The present invention provides an expression cassette comprising a polynucleotide as described above operably linked to a heterologous polynucleotide of interest.

One embodiment of the invention also provides a vector that knocks down MiMe and inserts 3 linked expression cassettes: embryogenic autonomous geneBBM1Expression cassette, fluorescent screening marker geneRPExpression cassette andCrea recombinase switch regulates the expression cassette; the embryogenic autonomous geneBBM1In an expression cassetteBBM1The nucleotide sequence of (A) is shown in SEQ ID NO. 2; the fluorescent screening marker geneRPIn an expression cassetteRPThe nucleotide sequence of (A) is shown in SEQ ID NO. 4; the above-mentionedCreIn recombinase switch regulation expression cassetteCreThe nucleotide sequence of the recombinase is shown in SEQ ID NO. 7.

In a second aspect, the invention provides nucleic acids, which may be DNA or RNA, preferably DNA.

In a third aspect, the present invention provides a vector comprising the above-described expression cassette. The nucleic acid of the second aspect of the invention may be constructed such that the expression cassette is inserted into any vector which is transformed into a cell. Primer pairs for amplifying the full length or any of the above-mentioned nucleic acid fragments are also within the scope of the present invention. Recombinant vectors, expression cassettes, transgenic cell lines or recombinant bacteria comprising the nucleic acid fragments of the second aspect are also within the scope of the invention. Preferred cells are plant cells, preferably rice cells, more preferably hybrid rice cells, comprising a nucleic acid of the second aspect of the invention introduced into a plant cell by transgenic techniques (e.g., as described in embodiments herein), including introduction into the nucleus, chloroplast, mitochondria and/or plastid of a plant cell, or by other techniques such that the nucleic acid of the second aspect of the invention is present in the plant cell.

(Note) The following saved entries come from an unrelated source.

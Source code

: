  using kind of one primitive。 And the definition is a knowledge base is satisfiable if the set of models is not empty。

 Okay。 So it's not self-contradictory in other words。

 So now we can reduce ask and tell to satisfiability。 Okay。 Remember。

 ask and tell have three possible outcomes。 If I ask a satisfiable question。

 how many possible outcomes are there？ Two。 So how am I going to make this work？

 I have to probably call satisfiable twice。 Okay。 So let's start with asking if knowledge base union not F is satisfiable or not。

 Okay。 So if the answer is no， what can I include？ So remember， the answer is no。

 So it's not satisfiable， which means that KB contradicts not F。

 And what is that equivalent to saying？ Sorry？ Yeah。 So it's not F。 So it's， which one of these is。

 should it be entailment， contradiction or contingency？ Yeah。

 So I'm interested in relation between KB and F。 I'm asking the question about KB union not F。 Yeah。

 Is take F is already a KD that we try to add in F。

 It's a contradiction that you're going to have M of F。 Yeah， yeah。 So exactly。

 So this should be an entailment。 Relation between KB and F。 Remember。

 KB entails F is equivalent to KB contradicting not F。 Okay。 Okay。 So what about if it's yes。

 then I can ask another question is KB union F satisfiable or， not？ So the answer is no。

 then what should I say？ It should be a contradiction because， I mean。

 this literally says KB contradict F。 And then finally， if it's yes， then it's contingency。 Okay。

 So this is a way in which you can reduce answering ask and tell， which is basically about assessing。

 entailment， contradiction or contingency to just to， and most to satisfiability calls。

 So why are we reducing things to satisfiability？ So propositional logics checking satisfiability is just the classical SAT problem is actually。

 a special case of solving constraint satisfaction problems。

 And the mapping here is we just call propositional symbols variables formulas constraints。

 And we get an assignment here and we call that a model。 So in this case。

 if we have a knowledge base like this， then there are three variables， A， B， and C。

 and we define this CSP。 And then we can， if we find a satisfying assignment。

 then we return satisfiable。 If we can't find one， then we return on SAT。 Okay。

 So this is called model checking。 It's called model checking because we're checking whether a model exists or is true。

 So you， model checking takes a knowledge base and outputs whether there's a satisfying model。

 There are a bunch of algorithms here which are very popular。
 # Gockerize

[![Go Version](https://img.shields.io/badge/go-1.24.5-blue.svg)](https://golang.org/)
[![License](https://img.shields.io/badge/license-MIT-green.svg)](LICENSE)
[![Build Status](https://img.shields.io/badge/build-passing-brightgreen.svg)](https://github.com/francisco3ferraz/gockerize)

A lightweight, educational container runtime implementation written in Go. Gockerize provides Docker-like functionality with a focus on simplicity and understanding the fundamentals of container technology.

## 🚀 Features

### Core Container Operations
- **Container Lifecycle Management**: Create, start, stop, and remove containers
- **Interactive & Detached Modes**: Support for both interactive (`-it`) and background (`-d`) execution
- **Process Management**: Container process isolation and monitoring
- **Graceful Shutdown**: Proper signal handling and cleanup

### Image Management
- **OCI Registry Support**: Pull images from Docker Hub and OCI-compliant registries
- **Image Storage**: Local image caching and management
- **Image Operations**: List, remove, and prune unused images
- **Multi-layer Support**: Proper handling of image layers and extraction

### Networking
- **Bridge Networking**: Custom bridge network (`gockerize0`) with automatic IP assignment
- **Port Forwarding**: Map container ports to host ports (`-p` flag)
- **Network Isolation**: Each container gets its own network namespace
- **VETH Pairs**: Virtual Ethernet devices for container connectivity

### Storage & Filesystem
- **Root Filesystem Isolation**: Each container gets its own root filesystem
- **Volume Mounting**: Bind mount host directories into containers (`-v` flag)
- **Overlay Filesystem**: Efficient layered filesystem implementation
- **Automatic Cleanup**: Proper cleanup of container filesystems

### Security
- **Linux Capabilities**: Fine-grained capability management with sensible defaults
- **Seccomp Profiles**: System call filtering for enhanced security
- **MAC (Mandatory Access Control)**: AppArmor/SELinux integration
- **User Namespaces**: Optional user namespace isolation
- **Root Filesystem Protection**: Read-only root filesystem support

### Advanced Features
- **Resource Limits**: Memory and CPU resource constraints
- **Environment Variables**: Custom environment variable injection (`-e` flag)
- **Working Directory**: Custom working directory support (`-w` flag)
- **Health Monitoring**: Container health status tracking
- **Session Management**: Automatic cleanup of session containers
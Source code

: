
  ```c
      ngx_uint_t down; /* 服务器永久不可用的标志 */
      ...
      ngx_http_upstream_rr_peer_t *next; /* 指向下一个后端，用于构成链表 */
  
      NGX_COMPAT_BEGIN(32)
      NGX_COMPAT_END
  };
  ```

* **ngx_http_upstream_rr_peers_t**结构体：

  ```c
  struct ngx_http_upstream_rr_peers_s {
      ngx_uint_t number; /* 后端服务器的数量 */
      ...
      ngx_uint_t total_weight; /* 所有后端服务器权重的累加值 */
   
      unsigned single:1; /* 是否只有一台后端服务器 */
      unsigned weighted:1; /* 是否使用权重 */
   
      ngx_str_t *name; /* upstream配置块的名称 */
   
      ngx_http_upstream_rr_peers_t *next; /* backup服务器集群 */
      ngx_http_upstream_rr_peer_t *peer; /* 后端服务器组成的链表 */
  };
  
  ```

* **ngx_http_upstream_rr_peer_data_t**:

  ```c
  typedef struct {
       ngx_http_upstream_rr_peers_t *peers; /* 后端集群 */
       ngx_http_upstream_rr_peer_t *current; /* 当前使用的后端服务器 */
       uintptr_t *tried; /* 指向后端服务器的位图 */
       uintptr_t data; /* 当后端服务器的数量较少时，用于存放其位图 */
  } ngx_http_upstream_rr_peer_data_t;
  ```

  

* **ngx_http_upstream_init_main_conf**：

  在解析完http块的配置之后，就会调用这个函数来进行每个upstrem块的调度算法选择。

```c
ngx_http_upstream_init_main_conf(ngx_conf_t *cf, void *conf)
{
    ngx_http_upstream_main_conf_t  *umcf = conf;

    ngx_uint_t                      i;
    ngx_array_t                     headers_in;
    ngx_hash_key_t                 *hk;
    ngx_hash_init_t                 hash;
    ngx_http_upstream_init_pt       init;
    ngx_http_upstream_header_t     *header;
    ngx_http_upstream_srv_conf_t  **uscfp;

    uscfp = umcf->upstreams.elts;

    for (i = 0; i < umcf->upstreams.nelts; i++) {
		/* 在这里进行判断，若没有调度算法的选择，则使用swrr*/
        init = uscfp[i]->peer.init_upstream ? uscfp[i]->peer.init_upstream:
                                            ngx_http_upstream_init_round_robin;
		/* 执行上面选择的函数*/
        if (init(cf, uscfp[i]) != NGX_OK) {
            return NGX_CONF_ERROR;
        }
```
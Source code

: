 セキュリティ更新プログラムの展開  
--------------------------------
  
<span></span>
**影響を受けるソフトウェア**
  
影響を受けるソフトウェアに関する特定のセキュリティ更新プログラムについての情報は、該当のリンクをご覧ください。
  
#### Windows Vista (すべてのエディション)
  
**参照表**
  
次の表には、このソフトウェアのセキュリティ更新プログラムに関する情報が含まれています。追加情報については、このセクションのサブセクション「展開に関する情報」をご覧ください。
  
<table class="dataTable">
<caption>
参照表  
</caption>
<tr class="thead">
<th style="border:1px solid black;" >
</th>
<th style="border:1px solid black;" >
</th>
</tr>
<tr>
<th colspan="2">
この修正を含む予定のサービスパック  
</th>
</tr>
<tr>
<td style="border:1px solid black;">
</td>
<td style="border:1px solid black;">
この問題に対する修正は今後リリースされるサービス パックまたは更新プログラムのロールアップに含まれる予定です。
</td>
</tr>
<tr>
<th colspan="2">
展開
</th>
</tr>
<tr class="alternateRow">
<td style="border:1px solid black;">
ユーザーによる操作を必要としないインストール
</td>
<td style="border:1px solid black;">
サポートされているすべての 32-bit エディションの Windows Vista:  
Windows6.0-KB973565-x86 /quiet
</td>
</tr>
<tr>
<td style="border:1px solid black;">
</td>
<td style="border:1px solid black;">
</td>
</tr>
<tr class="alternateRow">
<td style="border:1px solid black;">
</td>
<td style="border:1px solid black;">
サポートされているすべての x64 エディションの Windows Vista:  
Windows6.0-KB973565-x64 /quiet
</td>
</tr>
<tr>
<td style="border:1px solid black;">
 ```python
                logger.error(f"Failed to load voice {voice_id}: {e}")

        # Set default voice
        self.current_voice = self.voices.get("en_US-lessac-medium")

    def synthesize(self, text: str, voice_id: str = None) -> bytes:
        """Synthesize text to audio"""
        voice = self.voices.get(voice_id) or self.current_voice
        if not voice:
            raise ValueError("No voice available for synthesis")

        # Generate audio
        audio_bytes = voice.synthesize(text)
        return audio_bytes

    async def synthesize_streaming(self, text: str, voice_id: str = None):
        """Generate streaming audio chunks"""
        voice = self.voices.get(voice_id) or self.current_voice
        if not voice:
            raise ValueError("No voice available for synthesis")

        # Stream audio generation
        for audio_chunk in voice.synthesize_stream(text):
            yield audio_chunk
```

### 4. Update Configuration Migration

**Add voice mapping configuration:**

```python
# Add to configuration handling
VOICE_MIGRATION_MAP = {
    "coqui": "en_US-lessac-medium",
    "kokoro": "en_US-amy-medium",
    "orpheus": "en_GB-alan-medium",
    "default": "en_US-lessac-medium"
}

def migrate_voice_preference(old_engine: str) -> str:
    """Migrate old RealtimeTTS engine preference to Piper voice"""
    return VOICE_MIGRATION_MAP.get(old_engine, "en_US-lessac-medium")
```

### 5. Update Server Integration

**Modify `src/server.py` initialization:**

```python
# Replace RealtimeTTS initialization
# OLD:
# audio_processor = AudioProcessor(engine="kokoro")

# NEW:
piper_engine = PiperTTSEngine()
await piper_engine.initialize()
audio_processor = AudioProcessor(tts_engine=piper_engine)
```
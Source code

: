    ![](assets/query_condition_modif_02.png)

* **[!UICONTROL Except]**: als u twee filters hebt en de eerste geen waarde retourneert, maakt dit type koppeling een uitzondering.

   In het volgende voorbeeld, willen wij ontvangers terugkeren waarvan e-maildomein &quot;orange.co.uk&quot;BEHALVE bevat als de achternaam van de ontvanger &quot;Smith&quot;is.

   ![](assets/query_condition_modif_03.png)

In a fourth aspect, the invention provides a plant, the cells of which comprise an expression cassette as described above, which expression cassette is stably integrated into the genome of the plant cells. The invention provides a plant comprising a nucleic acid according to the second aspect of the invention. By virtue of the introduction of the nucleic acid of the second aspect of the invention, the plant of the fourth aspect of the invention is capable of parthenogenesis yielding asexual embryo seeds with fixed heterosis and zygotic embryo seeds formed by fertilization. In this context, a plant refers to an individual plant, a group of plants or propagation material thereof, including a plant, a plant variety, a plant event, a plant progeny, a plant seed or a reproductive part of another plant, which is capable of synthesizing carbohydrates, proteins to survive by photosynthesis, with inorganic substances such as water, carbon dioxide and inorganic salts. Wherein, the plant progeny is a plant, and comprises plant progeny generated by transgenic technology, plant progeny generated by crossing with other plant varieties, and plant progeny generated by backcrossing or selfing.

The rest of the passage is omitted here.